The civil law notary in Belgium
One of the main tasks of a Belgian notary, as laid down by law, is to advise citizens who wish to conclude agreements in important areas of their lives, and give authenticity to those agreements. The Belgian notary is a civil law notary, meaning he or she informs and advises clients about their rights and duties, and the legal, financial and tax-related consequences of their commitment. For some of these agreements, the notary’s involvement is obligatory as he guarantees their lawfulness and so provides legal certainty to the parties.
The civil law notary’s remit covers three main areas of law in Belgium: real estate law, family law and business law. The notary often intervenes in these three areas because the law requires certain types of agreements to be established in a special written form. Such written documents are called “authentic acts”. The notary makes inquiries among the different administrations to obtain all the necessary information before establishing the act, and makes sure the act cannot be challenged, regarding either its content or its form. The notary also ensures the follow-up, such as registration in the public registers and payment of taxes.
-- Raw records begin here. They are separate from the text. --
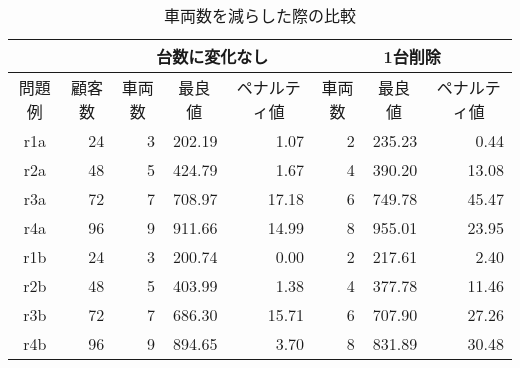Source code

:\begin{table}[]
\renewcommand{\arraystretch}{0.8}
\caption{車両数を減らした際の比較}
\label{m-1}
\begin{tabular}{cl|lll|lll}
\hline
                            & \multicolumn{1}{c|}{}    & \multicolumn{3}{c|}{台数に変化なし}                                               & \multicolumn{3}{c}{1台削除}                                                \\ \hline
問題例                          & \multicolumn{1}{c|}{顧客数} & \multicolumn{1}{c}{車両数} & \multicolumn{1}{c}{最良値} & \multicolumn{1}{c|}{ペナルティ値} & \multicolumn{1}{c}{車両数} & \multicolumn{1}{c}{最良値} & \multicolumn{1}{c}{ペナルティ値} \\ \hline
r1a                         & \multicolumn{1}{r|}{24}  & \multicolumn{1}{r}{3} & \multicolumn{1}{r}{202.19} & \multicolumn{1}{r|}{1.07}  & \multicolumn{1}{r}{2} & \multicolumn{1}{r}{235.23} & \multicolumn{1}{r}{0.44}  \\
r2a                         & \multicolumn{1}{r|}{48}  & \multicolumn{1}{r}{5} & \multicolumn{1}{r}{424.79} & \multicolumn{1}{r|}{1.67}  & \multicolumn{1}{r}{4} & \multicolumn{1}{r}{390.20} & \multicolumn{1}{r}{13.08}  \\
r3a                         & \multicolumn{1}{r|}{72}  & \multicolumn{1}{r}{7} & \multicolumn{1}{r}{708.97} & \multicolumn{1}{r|}{17.18}  & \multicolumn{1}{r}{6} & \multicolumn{1}{r}{749.78} & \multicolumn{1}{r}{45.47}  \\
r4a                         & \multicolumn{1}{r|}{96}  & \multicolumn{1}{r}{9} & \multicolumn{1}{r}{911.66} & \multicolumn{1}{r|}{14.99}  & \multicolumn{1}{r}{8} & \multicolumn{1}{r}{955.01} & \multicolumn{1}{r}{23.95}  \\
r1b                       & \multicolumn{1}{r|}{24}  & \multicolumn{1}{r}{3} & \multicolumn{1}{r}{200.74} & \multicolumn{1}{r|}{0.00}  & \multicolumn{1}{r}{2} & \multicolumn{1}{r}{217.61} & \multicolumn{1}{r}{2.40}  \\
r2b                        & \multicolumn{1}{r|}{48}  & \multicolumn{1}{r}{5} & \multicolumn{1}{r}{403.99} & \multicolumn{1}{r|}{1.38}  & \multicolumn{1}{r}{4} & \multicolumn{1}{r}{377.78} & \multicolumn{1}{r}{11.46}  \\
r3b                           & \multicolumn{1}{r|}{72}  & \multicolumn{1}{r}{7} & \multicolumn{1}{r}{686.30} & \multicolumn{1}{r|}{15.71}  & \multicolumn{1}{r}{6} & \multicolumn{1}{r}{707.90} & \multicolumn{1}{r}{27.26}  \\
r4b                         & \multicolumn{1}{r|}{96}  & \multicolumn{1}{r}{9} & \multicolumn{1}{r}{894.65} & \multicolumn{1}{r|}{3.70}  & \multicolumn{1}{r}{8} & \multicolumn{1}{r}{831.89} & \multicolumn{1}{r}{30.48}  \\ \hline
\end{tabular}
\end{table}


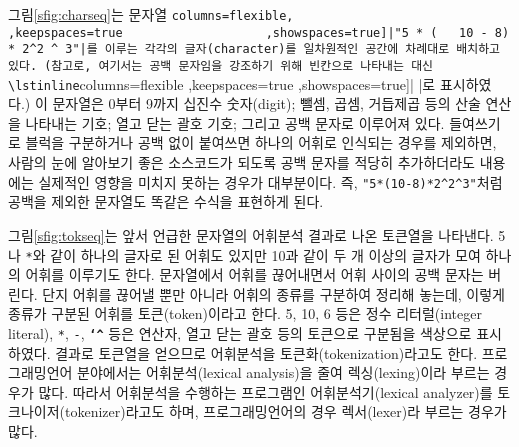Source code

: 그림\;\ref{sfig:charseq}는 문자열
\lstinline[columns=flexible,
                   ,keepspaces=true
                   ,showspaces=true]|"5 * (   10 - 8) * 2^2 ^ 3"|를
이루는 각각의 글자(character)를 일차원적인 공간에 차례대로 배치하고 있다.
(참고로, 여기서는 공백 문자임을 강조하기 위해 빈칸으로 나타내는 대신
\lstinline[columns=flexible
                   ,keepspaces=true
                   ,showspaces=true]| |로 표시하였다.)
이 문자열은 0부터 9까지 십진수 숫자(digit); 뺄셈, 곱셈, 거듭제곱 등의
산술 연산을 나타내는 기호; 열고 닫는 괄호 기호; 그리고 공백 문자로
이루어져 있다. 들여쓰기로 블럭을 구분하거나 공백 없이 붙여쓰면 하나의
어휘로 인식되는 경우를 제외하면, 사람의 눈에 알아보기 좋은 소스코드가
되도록 공백 문자를 적당히 추가하더라도 내용에는 실제적인 영향을
미치지 못하는 경우가 대부분이다. 즉,
\lstinline[columns=flexible
                   ,keepspaces=true
                   ,showspaces=true]|"5*(10-8)*2^2^3"|처럼
공백을 제외한 문자열도 똑같은 수식을 표현하게 된다.

그림\;\ref{sfig:tokseq}는 앞서 언급한 문자열의 어휘분석 결과로 나온
토큰열을 나타낸다. 5나 \texttt{*}와 같이 하나의 글자로 된 어휘도 있지만
10과 같이 두 개 이상의 글자가 모여 하나의 어휘를 이루기도 한다.
문자열에서 어휘를 끊어내면서 어휘 사이의 공백 문자는 버린다.
단지 어휘를 끊어낼 뿐만 아니라 어휘의 종류를 구분하여 정리해 놓는데,
이렇게 종류가 구분된 어휘를 토큰(token)이라고 한다.
5, 10, 6 등은 정수 리터럴(integer literal),
\texttt{*}, \texttt{-}, \texttt{\textbf{\char`^}} 등은 연산자,
열고 닫는 괄호 등의 토큰으로 구분됨을 색상으로 표시하였다.
결과로 토큰열을 얻으므로 어휘분석을
%
%
토큰화(tokenization)라고도 한다.
프로그래밍언어 분야에서는
%
%
어휘분석(lexical analysis)을 줄여
렉싱(lexing)이라 부르는 경우가 많다. 따라서 어휘분석을 수행하는
프로그램인 어휘분석기(lexical analyzer)를 토크나이저(tokenizer)라고도 하며,
프로그래밍언어의 경우
%
%
렉서(lexer)라 부르는 경우가 많다.

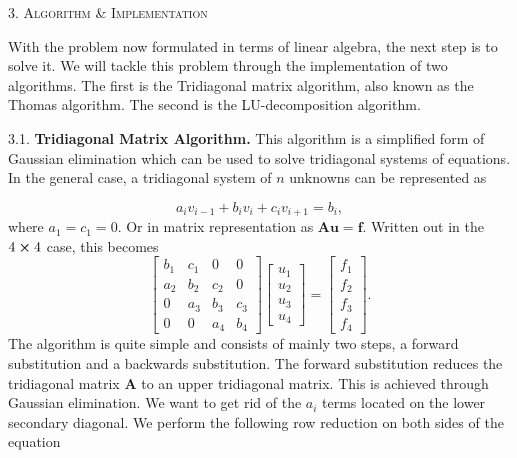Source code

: \documentclass[a4paper,10pt]{article}
\begin{document}
\bigskip

\begin{center}
\textsc{3. Algorithm \& Implementation }
\end{center}
With the problem now formulated in terms of linear algebra, the next step is to solve it. We will tackle this problem through the implementation of two algorithms. The first is the Tridiagonal matrix algorithm, also known as the Thomas algorithm. The second is the LU-decomposition algorithm. 
\bigskip

3.1. \textbf{Tridiagonal Matrix Algorithm.} This algorithm is a simplified form of Gaussian elimination which can be used to solve tridiagonal systems of equations. In the general case, a tridiagonal system of $n$ unknowns can be represented as 

\begin{equation}
a_i v_{i-1} + b_i v_i +c_i v_{i+1} = b_i,
\end{equation}
where $a_1 = c_1 = 0$. Or in matrix representation as $\textbf{A} \mathbf{u} = \mathbf{f}$. Written out in the $4 \cross 4$ case, this becomes
\begin{equation}
\begin{bmatrix}
b_1 & c_1 & 0 & 0 \\
a_2& b_2 & c_2 & 0 \\
0 & a_3 & b_3 & c_3 \\
0 & 0 & a_4 & b_4 
\end{bmatrix}
\begin{bmatrix}
u_1 \\
u_2 \\
u_3 \\
u_4
\end{bmatrix}
=
\begin{bmatrix}
f_1\\
f_2\\
f_3\\
f_4
\end{bmatrix}.
\end{equation}
The algorithm is quite simple and consists of mainly two steps, a forward substitution and a backwards substitution. The forward substitution reduces the tridiagonal matrix $\textbf{A}$ to an upper tridiagonal matrix. This is achieved through Gaussian elimination. We want to get rid of the $a_i$ terms located on the lower secondary diagonal. We perform the following row reduction on both sides of the equation
\end{document}
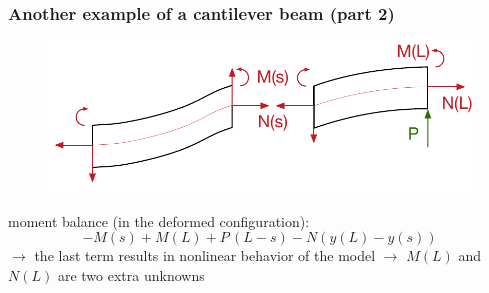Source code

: \begin{frame}
  \frametitle{Another example of a cantilever beam (part 2)}
  
  \vspace{-0.7em}
  \begin{figure}
    \centering
    \includegraphics[width=20cm, keepaspectratio=true]{sections/traditional_beams/images/TimoshenkoCanitleverExample2part2}
  \end{figure}
  
  moment balance (in the deformed configuration):
  \begin{displaymath}
    -M(s) + M(L) + P \, (L-s) - N(y(L)-y(s))
  \end{displaymath}
  $\rightarrow$ the last term results in nonlinear behavior of the model \newline
  $\rightarrow$ $M(L)$ and $N(L)$ are two extra unknowns
\end{frame}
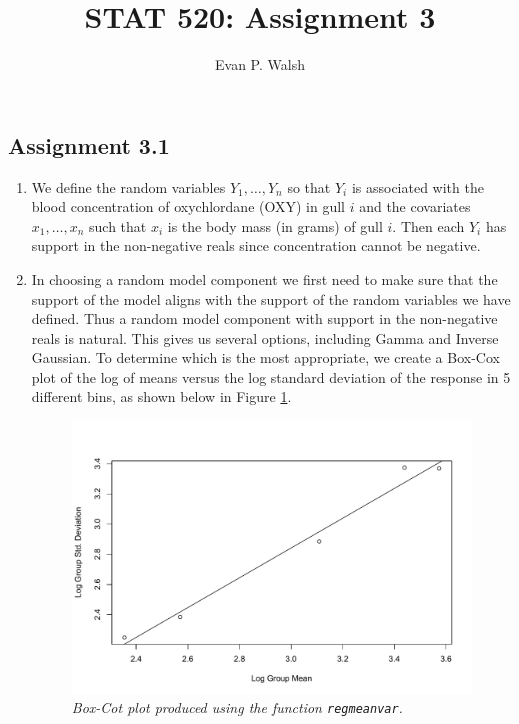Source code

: \documentclass[12pt]{article}
\title{STAT 520: Assignment 3}
\author{Evan P. Walsh}
\begin{document}


\subsection*{Assignment 3.1}

\begin{enumerate}
  \item We define the random variables $Y_{1}, \dots, Y_{n}$ so that $Y_i$ is associated with the blood concentration of oxychlordane (OXY) in gull
    $i$ and the covariates $x_{1}, \dots, x_{n}$ such that $x_{i}$ is the body mass (in grams) of gull $i$. Then each $Y_{i}$ has support in the non-negative
    reals since concentration cannot be negative.

  \item In choosing a random model component we first need to make sure that the support of the model aligns with the support of the random variables we
    have defined. Thus a random model component with support in the non-negative reals is natural. This gives us several options, including Gamma and
    Inverse Gaussian. To determine which is the most appropriate, we 
    create a Box-Cox plot of the log of means 
    versus the log standard deviation of the response in 5 different bins, as shown below in Figure \ref{fig:1}.

    \begin{figure}[h]
      \centering
      \includegraphics[width=.82\textwidth]{./figures/hw03_regmeanvar.pdf}
      \caption{\emph{Box-Cot plot produced using the function \texttt{regmeanvar}.}}
      \label{fig:1}
    \end{figure}


\end{enumerate}
\end{document}

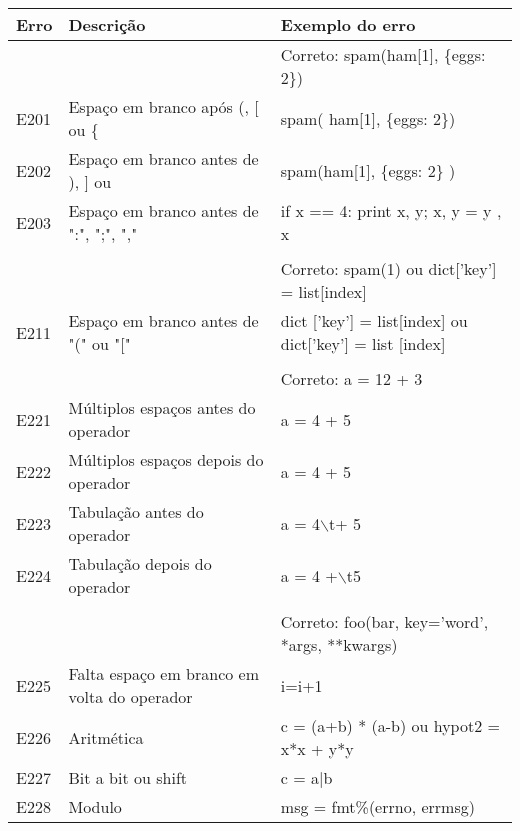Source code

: 	\begin{table}
		\tiny
		\begin{tabularx}{\linewidth}{ |l|X|X| }
			\hline
			\textbf{Erro}
			& \textbf{Descrição}
			& \textbf{Exemplo do erro} \\
			\hline
			
			& 
			& Correto: spam(ham[1], \{eggs: 2\}) \\ 
			\hline
			E201 
			& Espaço em branco após (, [ ou \{ 
			& spam( ham[1], \{eggs: 2\}) \\ 
			\hline
			E202 
			& Espaço em branco antes de ), ] ou   
			& spam(ham[1], \{eggs: 2\} ) \\ 
			\hline
			E203 
			& Espaço em branco antes de ":", ";", "," 
			& if x == 4: print x, y; x, y = y , x \\ 
			\hline
			
			& 
			&  \\ 
			\hline
			
			& 
			& Correto: spam(1) ou dict['key'] = list[index] \\ 
			\hline
			E211 
			& Espaço em branco antes de "(" ou "[" 
			& dict ['key'] = list[index] ou dict['key'] = list [index] \\ 
			\hline
			
			& 
			&  \\ 
			\hline
			
			& 
			& Correto: a = 12 + 3 \\ 
			\hline
			E221 
			& Múltiplos espaços antes do operador 
			& a = 4  + 5 \\ 
			\hline
			E222 
			& Múltiplos espaços depois do operador 
			& a = 4 +  5 \\ 
			\hline
			E223 
			& Tabulação antes do operador 
			& a = 4$\backslash$t+ 5 \\ 
			\hline
			E224 
			& Tabulação depois do operador 
			& a = 4 +$\backslash$t5 \\ 
			\hline
			
			& 
			&  \\ 
			\hline
			
			& 
			& Correto: foo(bar, key='word', *args, **kwargs) \\ 
			\hline
			E225 
			& Falta espaço em branco em volta do operador 
			& i=i+1 \\ 
			\hline
			E226 
			& Aritmética 
			& c = (a+b) * (a-b) ou hypot2 = x*x + y*y \\ 
			\hline
			E227 
			& Bit a bit ou shift 
			& c = a|b \\ 
			\hline
			E228 
			& Modulo 
			& msg = fmt\%(errno, errmsg) \\ 
			\hline
			

\end{tabularx}
\end{table}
The Belgian notary is independent. To safeguard that independence, the notary is subject to a fixed scale of fees for most activities, determined by law, from which he cannot deviate. The notary must also remain impartial: he informs and advises all parties to the act, and does not privilege one above the other. Even if appointed by only one of the parties, the notary must remain completely neutral. Furthermore, the notary is bound by professional secrecy; notaries may not reveal to third parties what was confided to them.